■ **Your objective**
Say nothing but the number of lines below in which the string "chatbot" appears.

■ **Given entries**
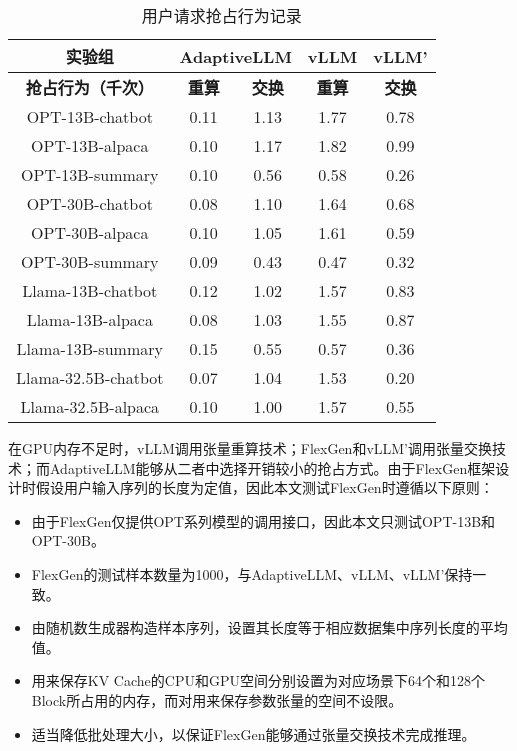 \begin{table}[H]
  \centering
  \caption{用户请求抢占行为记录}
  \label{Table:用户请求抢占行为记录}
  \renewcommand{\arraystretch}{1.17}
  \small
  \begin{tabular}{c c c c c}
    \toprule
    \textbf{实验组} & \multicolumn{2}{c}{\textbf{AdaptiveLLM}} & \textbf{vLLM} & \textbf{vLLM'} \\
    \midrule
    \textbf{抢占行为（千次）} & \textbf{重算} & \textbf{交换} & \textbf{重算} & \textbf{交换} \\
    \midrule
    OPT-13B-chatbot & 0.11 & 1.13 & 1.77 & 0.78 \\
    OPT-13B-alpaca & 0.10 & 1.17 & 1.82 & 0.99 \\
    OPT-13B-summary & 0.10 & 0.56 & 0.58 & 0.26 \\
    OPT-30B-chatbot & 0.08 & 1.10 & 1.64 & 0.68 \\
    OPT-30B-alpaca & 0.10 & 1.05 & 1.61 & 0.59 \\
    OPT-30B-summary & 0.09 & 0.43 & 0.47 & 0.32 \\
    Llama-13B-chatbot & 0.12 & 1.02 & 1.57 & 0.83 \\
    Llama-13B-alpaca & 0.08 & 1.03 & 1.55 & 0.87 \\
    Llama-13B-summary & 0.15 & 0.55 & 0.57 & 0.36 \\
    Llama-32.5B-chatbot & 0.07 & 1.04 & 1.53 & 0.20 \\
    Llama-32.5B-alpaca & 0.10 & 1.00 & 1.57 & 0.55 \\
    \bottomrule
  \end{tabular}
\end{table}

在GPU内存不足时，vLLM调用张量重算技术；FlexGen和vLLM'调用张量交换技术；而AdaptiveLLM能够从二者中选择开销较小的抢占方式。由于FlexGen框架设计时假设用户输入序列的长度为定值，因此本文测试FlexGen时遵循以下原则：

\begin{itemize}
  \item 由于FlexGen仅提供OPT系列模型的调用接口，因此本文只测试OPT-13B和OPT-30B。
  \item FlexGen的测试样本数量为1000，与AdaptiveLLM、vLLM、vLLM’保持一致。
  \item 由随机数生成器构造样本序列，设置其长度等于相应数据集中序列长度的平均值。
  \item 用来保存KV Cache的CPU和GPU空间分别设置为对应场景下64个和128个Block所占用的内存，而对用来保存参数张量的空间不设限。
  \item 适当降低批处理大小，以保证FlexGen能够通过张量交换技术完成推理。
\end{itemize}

==

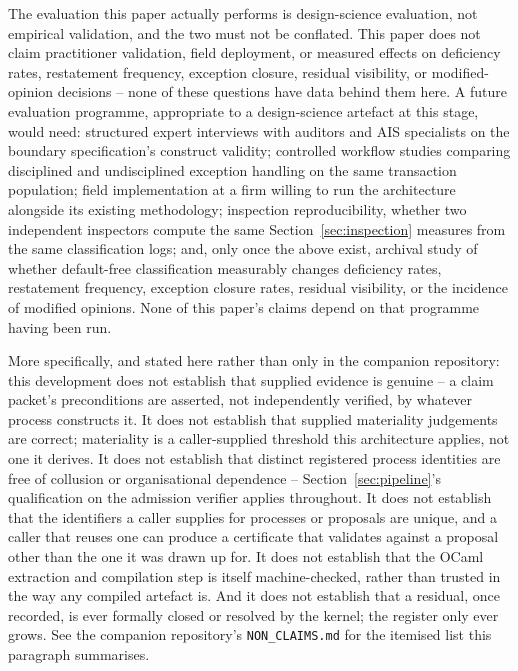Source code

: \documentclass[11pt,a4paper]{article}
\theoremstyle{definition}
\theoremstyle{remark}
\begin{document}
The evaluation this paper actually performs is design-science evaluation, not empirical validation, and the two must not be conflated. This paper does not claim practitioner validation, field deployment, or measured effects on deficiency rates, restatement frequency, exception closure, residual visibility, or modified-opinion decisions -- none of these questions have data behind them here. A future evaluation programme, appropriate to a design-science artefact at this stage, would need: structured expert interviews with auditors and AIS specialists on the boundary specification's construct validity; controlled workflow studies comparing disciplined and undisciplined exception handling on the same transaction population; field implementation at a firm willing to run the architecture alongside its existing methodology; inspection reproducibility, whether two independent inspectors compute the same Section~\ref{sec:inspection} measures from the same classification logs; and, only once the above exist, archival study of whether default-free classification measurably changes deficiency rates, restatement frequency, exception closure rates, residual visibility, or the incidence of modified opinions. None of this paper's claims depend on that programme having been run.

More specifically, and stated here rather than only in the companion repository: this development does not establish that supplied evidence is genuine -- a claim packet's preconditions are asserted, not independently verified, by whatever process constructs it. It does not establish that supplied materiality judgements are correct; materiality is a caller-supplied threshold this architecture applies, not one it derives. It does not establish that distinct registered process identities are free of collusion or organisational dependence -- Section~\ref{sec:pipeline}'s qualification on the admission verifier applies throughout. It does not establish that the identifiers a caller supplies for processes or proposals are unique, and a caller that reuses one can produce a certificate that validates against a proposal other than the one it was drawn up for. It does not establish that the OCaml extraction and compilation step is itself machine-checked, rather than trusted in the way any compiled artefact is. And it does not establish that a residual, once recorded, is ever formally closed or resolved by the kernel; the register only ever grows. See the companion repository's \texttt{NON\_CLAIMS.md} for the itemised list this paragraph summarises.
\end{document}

■ **Response below**
4